Children and Wild Water

"The child, making use of all that he finds around him, 
shapes himself for the future."
Maria Montessori

I led seven of Chickadee's older children and two mothers on a Columbia Gorge adventure on Friday.   It was splendid - Latourell Falls, Wahkeena Falls, and Oneonta Gorge - an outing I have done every summer for many years now. Each time it feels like a miracle.

And then I left for a week-end writing workshop on "Earth Verse" with Kim Stafford at the Sitka Center for Arts and Ecology, a birthday gift from my daughter Eloika.   I felt utterly humbled sitting in that group, and yet words flowed onto my paper.

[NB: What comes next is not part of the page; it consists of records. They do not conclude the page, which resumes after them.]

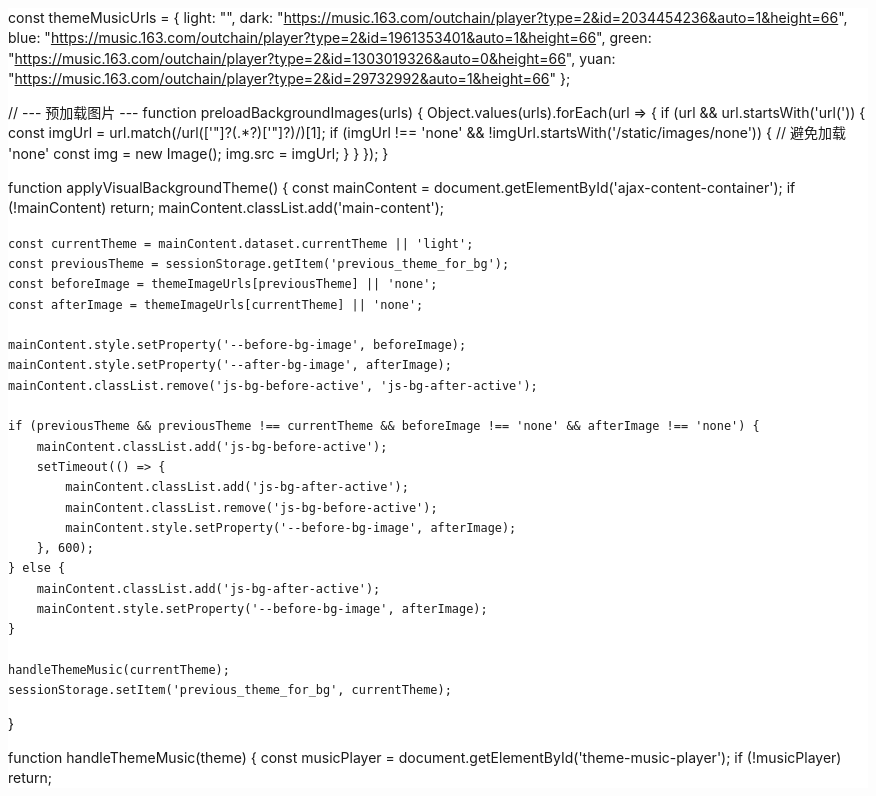 const themeMusicUrls = {
    light: "",
    dark: "https://music.163.com/outchain/player?type=2&id=2034454236&auto=1&height=66",
    blue: "https://music.163.com/outchain/player?type=2&id=1961353401&auto=1&height=66",
    green: "https://music.163.com/outchain/player?type=2&id=1303019326&auto=0&height=66",
    yuan: "https://music.163.com/outchain/player?type=2&id=29732992&auto=1&height=66"
};

// --- 预加载图片 ---
function preloadBackgroundImages(urls) {
    Object.values(urls).forEach(url => {
        if (url && url.startsWith('url(')) {
            const imgUrl = url.match(/url\(['"]?(.*?)['"]?\)/)[1];
            if (imgUrl !== 'none' && !imgUrl.startsWith('/static/images/none')) { // 避免加载 'none'
                const img = new Image();
                img.src = imgUrl;
            }
        }
    });
}

function applyVisualBackgroundTheme() {
    const mainContent = document.getElementById('ajax-content-container');
    if (!mainContent) return;
    mainContent.classList.add('main-content');

    const currentTheme = mainContent.dataset.currentTheme || 'light';
    const previousTheme = sessionStorage.getItem('previous_theme_for_bg');
    const beforeImage = themeImageUrls[previousTheme] || 'none';
    const afterImage = themeImageUrls[currentTheme] || 'none';

    mainContent.style.setProperty('--before-bg-image', beforeImage);
    mainContent.style.setProperty('--after-bg-image', afterImage);
    mainContent.classList.remove('js-bg-before-active', 'js-bg-after-active');

    if (previousTheme && previousTheme !== currentTheme && beforeImage !== 'none' && afterImage !== 'none') {
        mainContent.classList.add('js-bg-before-active');
        setTimeout(() => {
            mainContent.classList.add('js-bg-after-active');
            mainContent.classList.remove('js-bg-before-active');
            mainContent.style.setProperty('--before-bg-image', afterImage);
        }, 600);
    } else {
        mainContent.classList.add('js-bg-after-active');
        mainContent.style.setProperty('--before-bg-image', afterImage);
    }

    handleThemeMusic(currentTheme);
    sessionStorage.setItem('previous_theme_for_bg', currentTheme);
}

function handleThemeMusic(theme) {
    const musicPlayer = document.getElementById('theme-music-player');
    if (!musicPlayer) return;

And sure enough, my heart, imagination, and writings were full of children, water, rocks, and light.

So here today I have gathered some few photos from Friday, and two of my rough verses, written for myself, and now apparently for you, shared in the innocent spirit of the children who inform my life.

Latourell Falls

We began with Latourell Falls, the western-most falls in the Gorge.  First we walked down the trail, getting up close and personal with the plunging falls and the rushing water.  The kids scrambled over rocks at the edge of the creek until the spray was blasting us and I said, go no further. Then we hiked up the curving trail which climbs above the top of the falls.

With Children at a Waterfall

Slip inside the water, I tell them.
Let your eyes follow it as it falls.
When it hits the pool, stay with it.
Become spray.
Bring mist to the hillside, glistening yellow flowers.
Flow and tumble over rocks.
Move, swirl, dance, down, down.

Within water lies the great mystery.
Never created.
Never dying.
Lying hidden.
Flowing open.
Free of clinging.
Connecting us all.
Slip inside the water and be free.

Oneonta Gorge

We stopped at Wahkeena Falls for a comfortable picnic lunch, but could not give this cascading falls the time it deserves as a wonder of its own. We needed to move on to Oneonta Gorge, a side chasm that opens into the larger Columbia Gorge. (For those who know Oneonta, I don't climb the logjam with these kids, leaving that challenging adventure for children with their parents.) We stayed in the lower part of Oneonta Creek, still running wide, clear, and cold in late July, with towering green walls on either side, an utterly pure adventure and experience for these young children.


Rocks sing under over.
Water moves ever on.
Secret voices speak story.
Loud voices call delight.
Trout swim silent witness.
Salamander snaps moving food.
Sun tracks eastern cliff.
Shadows cloak western wall.
Where is time held?
Gorge follows different master.

Kim Stafford used some lines from a Leonard Cohen poem to set the tone for our workshop.   They rose up in my mind, ringing loud, as I finished this blog post.

Ring the bells that still can ring.
Forget your perfect offering.
There's a crack in everything.
That's how the light gets in.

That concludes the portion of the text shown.